HF: Earlier you mentioned the sixth spot on the defense. Had he not gone down with an injury in camp, would have Kevin Bieksa been a favorite to contend for that roster spot?
DN: I think he would have pushed hard for it. Even though now he is playing and he’s doing a good job. I think it would have given him more of a head start than missing that time. I think Kevin really was hurt by missing camp; he didn’t get a chance to play an exhibition game and just try to get a feel for the NHL game, NHL speed. He hadn’t been to a camp where he had that opportunity before so I think that set him back a bit, but I think he’s done a good job.
HF: What do Brett Skinner and Tomas Mojzis have to do in order to get into a Canucks jersey?
DN: Skinner has got to get stronger. In terms of his ability and smarts and power play prowess and those things he’s right there. To battle against bigger men, tough situations, that’s where he has his biggest challenge. Mojzis has gotten a lot better. He’s had the most improvement over his first three years of any of our defensemen that are down there. Thought he’d push for a job this year too. He’s a guy that if he continues to play like that I wouldn’t rule out him getting some games here this year.
HF: Skinner left Denver University after his junior year. He has struggled at times in the AHL early on. Do you think this was a positive or negative decision for his long-term development?

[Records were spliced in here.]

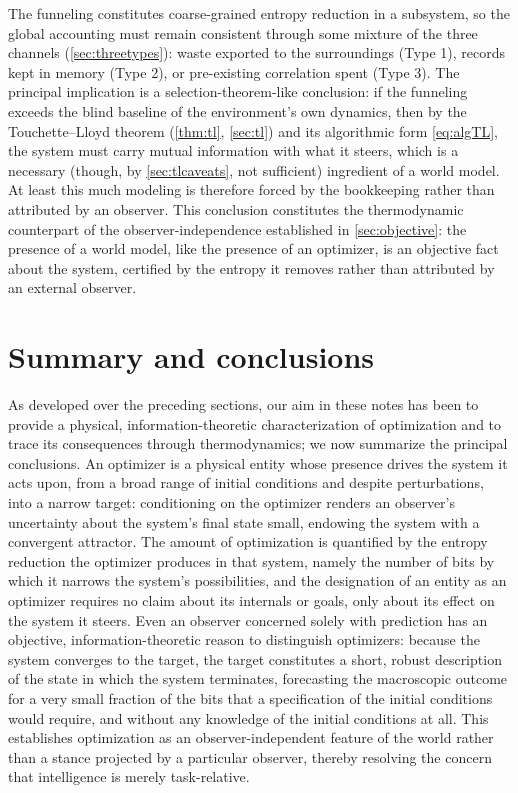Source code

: \documentclass[11pt]{article}
\begin{document}
The funneling constitutes coarse-grained entropy reduction in a subsystem, so the global accounting must remain consistent through some mixture of the three channels (\cref{sec:threetypes}): waste exported to the surroundings (Type 1), records kept in memory (Type 2), or pre-existing correlation spent (Type 3). The principal implication is a selection-theorem-like conclusion: if the funneling exceeds the blind baseline of the environment's own dynamics, then by the Touchette--Lloyd theorem (\cref{thm:tl}, \cref{sec:tl}) and its algorithmic form \eqref{eq:algTL}, the system must carry mutual information with what it steers, which is a necessary (though, by \cref{sec:tlcaveats}, not sufficient) ingredient of a world model. At least this much modeling is therefore forced by the bookkeeping rather than attributed by an observer. This conclusion constitutes the thermodynamic counterpart of the observer-independence established in \cref{sec:objective}: the presence of a world model, like the presence of an optimizer, is an objective fact about the system, certified by the entropy it removes rather than attributed by an external observer.
\section{Summary and conclusions}
\label{sec:takeaways}

As developed over the preceding sections, our aim in these notes has been to provide a physical, information-theoretic characterization of optimization and to trace its consequences through thermodynamics; we now summarize the principal conclusions. An optimizer is a physical entity whose presence drives the system it acts upon, from a broad range of initial conditions and despite perturbations, into a narrow target: conditioning on the optimizer renders an observer's uncertainty about the system's final state small, endowing the system with a convergent attractor. The amount of optimization is quantified by the entropy reduction the optimizer produces in that system, namely the number of bits by which it narrows the system's possibilities, and the designation of an entity as an optimizer requires no claim about its internals or goals, only about its effect on the system it steers. Even an observer concerned solely with prediction has an objective, information-theoretic reason to distinguish optimizers: because the system converges to the target, the target constitutes a short, robust description of the state in which the system terminates, forecasting the macroscopic outcome for a very small fraction of the bits that a specification of the initial conditions would require, and without any knowledge of the initial conditions at all. This establishes optimization as an observer-independent feature of the world rather than a stance projected by a particular observer, thereby resolving the concern that intelligence is merely task-relative.
\end{document}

DN: Positive. I think he’d done everything he could in college. He won the National Title a couple times, he was on the All-Tournament Team, he was a captain, he’d done everything he could do there. It was time for him to move on. And I think it showed some of the deficiencies in his game that he has to work on, which is what we need to see.
HF: Mike Brown also left college early. Why was that?
DN: I think Mike is a, he is a pro style player. I think his game is really, not that he wasn’t a good college player because he was, and I think he did a good job at Michigan, but the way he plays the game, I think he fits the pro style. He’s a very aggressive guy and he’s a very tough player. He can fight, he can get in on the forecheck; he can do a lot of things like that that are suited for the pro game. And he has really improved in his first couple months in Manitoba. He’s a guy I think has benefited from the change.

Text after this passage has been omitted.